Jack Whitney is a social and community worker, LGBT activist and Convenor of Young Labor Left
Victorian Premier, Joan Kirner, once said:
“There is no such thing as being non-political. Just by making a decision to stay out of politics you are making the decision to allow others to shape politics and exert power over you. And if you are alienated from the current political system, then just by staying out of it you do nothing to change it, you simply entrench it.”
These words were delivered at a 1994 ‘Women into Power’ conference in South Australia. Kirner had just retired from the political scene and was speaking about her time in politics. Much like former Prime Minister Julia Gillard, Kirner reflected that, throughout her time in politics, many women found it intensely difficult to participate and lead in the public sphere. Her speech was a plea to women to not give up and to not abstain from participation. Undoubtedly, these struggles faced by women are shared by other groups who experience disempowerment and exclusion through certain forms of inequality.
Kirner’s statement mirrors many thoughts of the LGBTIQ community and their allies today as the High Court's decision ruled in favour of the postal vote for marriage equality. Some individuals may feel that this decision is unfair and may choose to disengage with the kind of politics that led to its existence. I argue that by not seizing this moment and taking the opportunity of sticking it to the Coalition, you are making a political decision – and a wrong one at that.
By vacating the field, you are allowing others to exercise power: not only over you but also your loved ones. We in the ‘Yes’ campaign know that the postal vote is a strategic move by the right faction of the Liberal Party to delay marriage equality and make the process of achieving it as difficult for LGBTIQ people as possible. However, by vacating the field after the High Court's decision, we would be playing right into their hands, and that is what they want.

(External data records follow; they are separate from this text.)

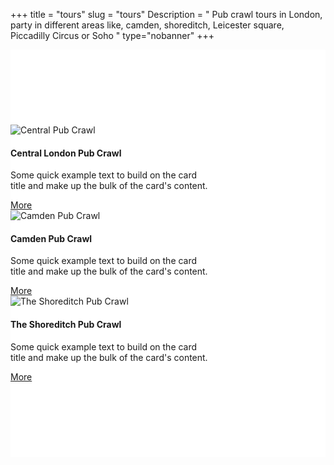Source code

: ﻿+++
title = "tours"
slug = "tours"
Description = " Pub crawl tours in London, party in different areas like, camden, shoreditch, Leicester square, Piccadilly Circus or Soho "
type="nobanner"
+++



<section class="mbr-section mbr-after-navbar" id="msg-box5-1u" style="background-color: rgb(255, 255, 255); padding-top: 120px; padding-bottom: 120px;">


<div class="container">
  <div class="row">
    <div class="col-12 col-md-4">
      <div class="card" style="width: 20rem;">
  <img class="card-img-top" src="/images/pub-crawl-london.jpg" alt="Central Pub Crawl">
  <div class="card-block">
    <h4 class="card-title">Central London Pub Crawl</h4>
    <p class="card-text">Some quick example text to build on the card title and make up the bulk of the card's content.</p>
    <a href="/the-tours/central-london-pub-crawl/" class="btn btn-success">More</a>
  </div>
</div>
    </div>
    <div class="col-12 col-md-4">
      <div class="card" style="width: 20rem;">
  <img class="card-img-top" src="/images/camden-pub-crawl-1.jpg" alt="Camden Pub Crawl">
  <div class="card-block">
    <h4 class="card-title">Camden Pub Crawl</h4>
    <p class="card-text">Some quick example text to build on the card title and make up the bulk of the card's content.</p>
    <a href="#" class="btn btn-success">More</a>
  </div>
</div>
    </div>
    <div class="col-12 col-md-4">
      <div class="card" style="width: 20rem;">
  <img class="card-img-top" src="/images/the-shoreditch-pubcrawl.jpg" alt="The Shoreditch Pub Crawl">
  <div class="card-block">
    <h4 class="card-title">The Shoreditch Pub Crawl</h4>
    <p class="card-text">Some quick example text to build on the card title and make up the bulk of the card's content.</p>
    <a href="/the-tours/the-shoreditch-pub-crawl/" class="btn btn-success">More</a>
  </div>
</div>
    </div>
  </div>
</div>




</section>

There are a number of reasons why people feel the High Court's decision isn’t right. Many know and have seen how the ‘No’ campaign is toxic and unconstructive. They know the Government is shirking its duty to make a decision by having a free vote. They know it’s a waste of money. They have concerns that the vote will be unreliable. They have a lack of trust in the Australian Bureau of Statistics and Australia Post, with their history of controversies.

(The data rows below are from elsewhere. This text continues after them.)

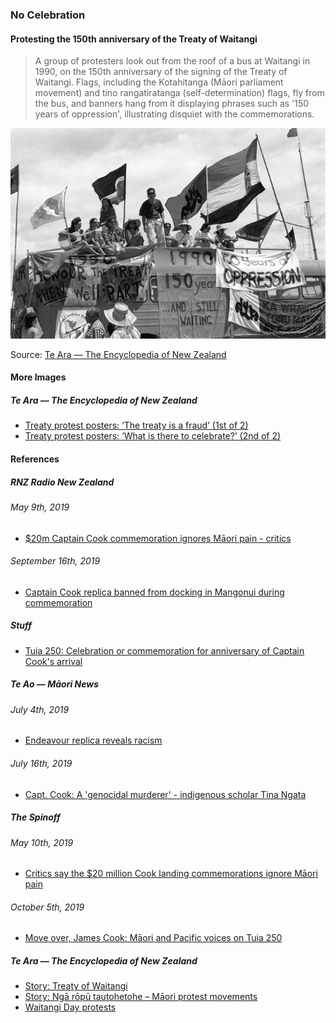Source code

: ### No Celebration

#### Protesting the 150th anniversary of the Treaty of Waitangi

> A group of protesters look out from the roof of a bus at Waitangi in 1990,
> on the 150th anniversary of the signing of the Treaty of Waitangi.
> Flags, including the Kotahitanga (Māori parliament movement) and
> tino rangatiratanga (self-determination) flags, fly from the bus, and
> banners hang from it displaying phrases such as '150 years of oppression',
> illustrating disquiet with the commemorations.

![Protesting the 150th anniversary of the Treaty of Waitangi](pictures/protesting-treaty-of-waitangi-150th-anniversary.jpg)

Source: [Te Ara — The Encyclopedia of New Zealand](https://teara.govt.nz/en/photograph/35929/protesting-the-150th-anniversary-of-the-treaty-of-waitangi)

#### More Images

##### Te Ara — The Encyclopedia of New Zealand

* [Treaty protest posters: ‘The treaty is a fraud’ (1st of 2)](https://teara.govt.nz/en/ephemera/36376/treaty-protest-posters-the-treaty-is-a-fraud)
* [Treaty protest posters: ‘What is there to celebrate?’ (2nd of 2)](https://teara.govt.nz/en/zoomify/36377/treaty-protest-posters-what-is-there-to-celebrate)

#### References

##### RNZ Radio New Zealand

###### May 9th, 2019

* [$20m Captain Cook commemoration ignores Māori pain - critics](https://www.rnz.co.nz/news/te-manu-korihi/388808/20m-captain-cook-commemoration-ignores-maori-pain-critics)

###### September 16th, 2019

* [Captain Cook replica banned from docking in Mangonui during commemoration](https://www.rnz.co.nz/news/te-manu-korihi/398912/captain-cook-replica-banned-from-docking-in-mangonui-during-commemoration)

##### Stuff

* [Tuia 250: Celebration or commemoration for anniversary of Captain Cook's arrival](https://www.stuff.co.nz/national/politics/113919524/tuia-250-celebration-or-commemoration-for-anniversary-of-captain-cooks-arrival)

##### Te Ao — Māori News

###### July 4th, 2019

* [Endeavour replica reveals racism](https://www.teaomaori.news/endeavour-replica-reveals-racism)

###### July 16th, 2019

* [Capt. Cook: A 'genocidal murderer' - indigenous scholar Tina Ngata](https://www.teaomaori.news/capt-cook-genocidal-murderer-indigenous-scholartina-ngata)

##### The Spinoff

###### May 10th, 2019

* [Critics say the $20 million Cook landing commemorations ignore Māori pain](https://thespinoff.co.nz/atea/10-05-2019/critics-say-the-20-million-cook-landing-commemorations-ignore-maori-pain/)

###### October 5th, 2019

* [Move over, James Cook: Māori and Pacific voices on Tuia 250](https://thespinoff.co.nz/atea/05-10-2019/maori-and-pacific-voices-on-tuia-250-whose-history-are-we-celebrating-again/)

##### Te Ara — The Encyclopedia of New Zealand

* [Story: Treaty of Waitangi](https://teara.govt.nz/en/treaty-of-waitangi)
* [Story: Ngā rōpū tautohetohe – Māori protest movements](https://teara.govt.nz/en/nga-ropu-tautohetohe-maori-protest-movements)
* [Waitangi Day protests](https://teara.govt.nz/en/nga-ropu-tautohetohe-maori-protest-movements/page-2)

But I can give you two million reasons why this postal vote is important to be a part of, in spite of the High Court's decision. Every one of those reasons represents a LGBTIQ person living in Australia, who deserves equality, choice, and recognition of their relationship and their identity (Australian Department of Health, ‘National Lesbian, Gay, Bisexual, Transgender and Intersex’, Ageing and Aged Care Strategy, 2012: 4). I can give you another six thousand reasons why this vote is important to be a part of in spite of the High Court decision. Those reasons represent the roughly six thousand children living in same-sex parent homes (Australian Social Trends, ‘Same-Sex Couples’, 2013). By having marriage equality, these children can have certainty that their parents’ relationship is equal to those of their friends’ parents. Marriage equality sends a message to these children that says “your parents are wonderful and, most importantly, they are the same as any other parent”.

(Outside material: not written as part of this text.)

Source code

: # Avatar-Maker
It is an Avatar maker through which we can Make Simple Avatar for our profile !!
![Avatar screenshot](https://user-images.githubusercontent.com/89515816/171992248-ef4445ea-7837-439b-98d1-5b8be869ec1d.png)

This article is not meant to make people feel guilty if they choose to reject the High Court’s decision, or pressure people into the ‘Yes’ campaign. Instead, I want to stress the importance of this vote and address the false belief that by rejecting government decision making, and the postal vote itself, means you are not participating in the politics of it. This vote will be difficult, and for many young LGBTIQ people, it represents what we already knew about the Coalition: they are trying to set up LGBTIQ rights to fail. Every challenge we face presents a barrier to our recognition. Every failure is draining. But, despite those barriers, we are having this vote as the ruling today was made by the High Court. Marriage equality is in the public dialogue. And the Australian Labor Party has declared that they will legislate for marriage equality within the first 100 days of a Shorten Labor government. We. Are. So. Close. It’s time for marriage equality. Let’s do this.